If you’re not quite prepared to go the whole hog of locking your phone entirely, there’s another app that might work better for you. Freedom works across multiple devices (so you can use it on your phone, tablet and computer) to block certain sites or apps for a set amount of time, ensuring you aren’t distracted by them. Freedom’s function to enforce blocks across more than one device means you can’t cheat the system by logging on to TopShop’s website on your phone when you’ve already blocked it on your laptop.

The app’s free trial lasts for 7 blocking sessions (length determined by you), but after that you’ll have to cough up for your self-imposed tech restraining order.

9. Get free counseling for high levels of screen time

After discovering that more than a quarter of people use their phones for four or more hours a day, online local services marketplace Bark.com decided to offer a free counseling session to people on the more… intense end of a smartphone addiction.

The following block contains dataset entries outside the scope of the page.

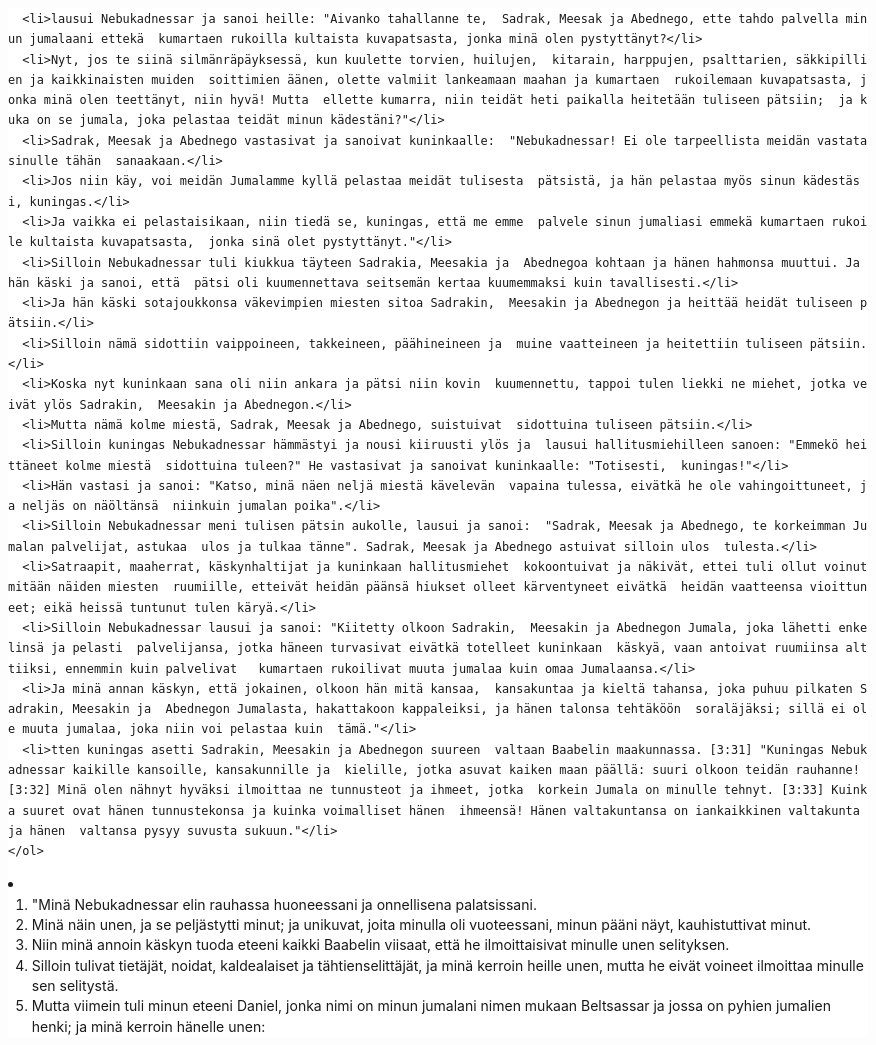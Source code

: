       <li>lausui Nebukadnessar ja sanoi heille: "Aivanko tahallanne te,  Sadrak, Meesak ja Abednego, ette tahdo palvella minun jumalaani ettekä  kumartaen rukoilla kultaista kuvapatsasta, jonka minä olen pystyttänyt?</li>
      <li>Nyt, jos te siinä silmänräpäyksessä, kun kuulette torvien, huilujen,  kitarain, harppujen, psalttarien, säkkipillien ja kaikkinaisten muiden  soittimien äänen, olette valmiit lankeamaan maahan ja kumartaen  rukoilemaan kuvapatsasta, jonka minä olen teettänyt, niin hyvä! Mutta  ellette kumarra, niin teidät heti paikalla heitetään tuliseen pätsiin;  ja kuka on se jumala, joka pelastaa teidät minun kädestäni?"</li>
      <li>Sadrak, Meesak ja Abednego vastasivat ja sanoivat kuninkaalle:  "Nebukadnessar! Ei ole tarpeellista meidän vastata sinulle tähän  sanaakaan.</li>
      <li>Jos niin käy, voi meidän Jumalamme kyllä pelastaa meidät tulisesta  pätsistä, ja hän pelastaa myös sinun kädestäsi, kuningas.</li>
      <li>Ja vaikka ei pelastaisikaan, niin tiedä se, kuningas, että me emme  palvele sinun jumaliasi emmekä kumartaen rukoile kultaista kuvapatsasta,  jonka sinä olet pystyttänyt."</li>
      <li>Silloin Nebukadnessar tuli kiukkua täyteen Sadrakia, Meesakia ja  Abednegoa kohtaan ja hänen hahmonsa muuttui. Ja hän käski ja sanoi, että  pätsi oli kuumennettava seitsemän kertaa kuumemmaksi kuin tavallisesti.</li>
      <li>Ja hän käski sotajoukkonsa väkevimpien miesten sitoa Sadrakin,  Meesakin ja Abednegon ja heittää heidät tuliseen pätsiin.</li>
      <li>Silloin nämä sidottiin vaippoineen, takkeineen, päähineineen ja  muine vaatteineen ja heitettiin tuliseen pätsiin.</li>
      <li>Koska nyt kuninkaan sana oli niin ankara ja pätsi niin kovin  kuumennettu, tappoi tulen liekki ne miehet, jotka veivät ylös Sadrakin,  Meesakin ja Abednegon.</li>
      <li>Mutta nämä kolme miestä, Sadrak, Meesak ja Abednego, suistuivat  sidottuina tuliseen pätsiin.</li>
      <li>Silloin kuningas Nebukadnessar hämmästyi ja nousi kiiruusti ylös ja  lausui hallitusmiehilleen sanoen: "Emmekö heittäneet kolme miestä  sidottuina tuleen?" He vastasivat ja sanoivat kuninkaalle: "Totisesti,  kuningas!"</li>
      <li>Hän vastasi ja sanoi: "Katso, minä näen neljä miestä kävelevän  vapaina tulessa, eivätkä he ole vahingoittuneet, ja neljäs on näöltänsä  niinkuin jumalan poika".</li>
      <li>Silloin Nebukadnessar meni tulisen pätsin aukolle, lausui ja sanoi:  "Sadrak, Meesak ja Abednego, te korkeimman Jumalan palvelijat, astukaa  ulos ja tulkaa tänne". Sadrak, Meesak ja Abednego astuivat silloin ulos  tulesta.</li>
      <li>Satraapit, maaherrat, käskynhaltijat ja kuninkaan hallitusmiehet  kokoontuivat ja näkivät, ettei tuli ollut voinut mitään näiden miesten  ruumiille, etteivät heidän päänsä hiukset olleet kärventyneet eivätkä  heidän vaatteensa vioittuneet; eikä heissä tuntunut tulen käryä.</li>
      <li>Silloin Nebukadnessar lausui ja sanoi: "Kiitetty olkoon Sadrakin,  Meesakin ja Abednegon Jumala, joka lähetti enkelinsä ja pelasti  palvelijansa, jotka häneen turvasivat eivätkä totelleet kuninkaan  käskyä, vaan antoivat ruumiinsa alttiiksi, ennemmin kuin palvelivat   kumartaen rukoilivat muuta jumalaa kuin omaa Jumalaansa.</li>
      <li>Ja minä annan käskyn, että jokainen, olkoon hän mitä kansaa,  kansakuntaa ja kieltä tahansa, joka puhuu pilkaten Sadrakin, Meesakin ja  Abednegon Jumalasta, hakattakoon kappaleiksi, ja hänen talonsa tehtäköön  soraläjäksi; sillä ei ole muuta jumalaa, joka niin voi pelastaa kuin  tämä."</li>
      <li>tten kuningas asetti Sadrakin, Meesakin ja Abednegon suureen  valtaan Baabelin maakunnassa. [3:31] "Kuningas Nebukadnessar kaikille kansoille, kansakunnille ja  kielille, jotka asuvat kaiken maan päällä: suuri olkoon teidän rauhanne! [3:32] Minä olen nähnyt hyväksi ilmoittaa ne tunnusteot ja ihmeet, jotka  korkein Jumala on minulle tehnyt. [3:33] Kuinka suuret ovat hänen tunnustekonsa ja kuinka voimalliset hänen  ihmeensä! Hänen valtakuntansa on iankaikkinen valtakunta ja hänen  valtansa pysyy suvusta sukuun."</li>
    </ol>
  </li>
  <li>
    <ol>
      <li>"Minä Nebukadnessar elin rauhassa huoneessani ja onnellisena  palatsissani.</li>
      <li>Minä näin unen, ja se peljästytti minut; ja unikuvat, joita minulla  oli vuoteessani, minun pääni näyt, kauhistuttivat minut.</li>
      <li>Niin minä annoin käskyn tuoda eteeni kaikki Baabelin viisaat, että he  ilmoittaisivat minulle unen selityksen.</li>
      <li>Silloin tulivat tietäjät, noidat, kaldealaiset ja tähtienselittäjät,  ja minä kerroin heille unen, mutta he eivät voineet ilmoittaa minulle  sen selitystä.</li>
      <li>Mutta viimein tuli minun eteeni Daniel, jonka nimi on minun jumalani  nimen mukaan Beltsassar ja jossa on pyhien jumalien henki; ja minä  kerroin hänelle unen:</li>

iPhone users who spend more than 6 hours a day on their phones – and pick it up 300 or more times a day – can apply to be given a free counseling session by someone in their local area here. If that doesn’t curb your usage, we don’t know what will…

10. Download Siempo

We’re simple creatures, really, and that means part of the reason we get so captured by our phone home screens is because of how ~colorful~ they are. Siempo, an app currently only available on Android phones, changes that.

Siempo transforms your smartphone home screen into a more intentional and less distracting digital experience by literally simplifying it with a black and white display minus all the distracting app icons that represent your apps. As well as that, it enables you to select ‘batch notifications’, so you’ll get them all in one go at specified intervals. It can randomize the location of your distracting apps, making it hard to find and open them, and it also offers the opportunity to include an ‘intention’ – a personalized you’ll see every time you unlock your phone – that would be helpful to read dozens of times each day. Nothing short of genius.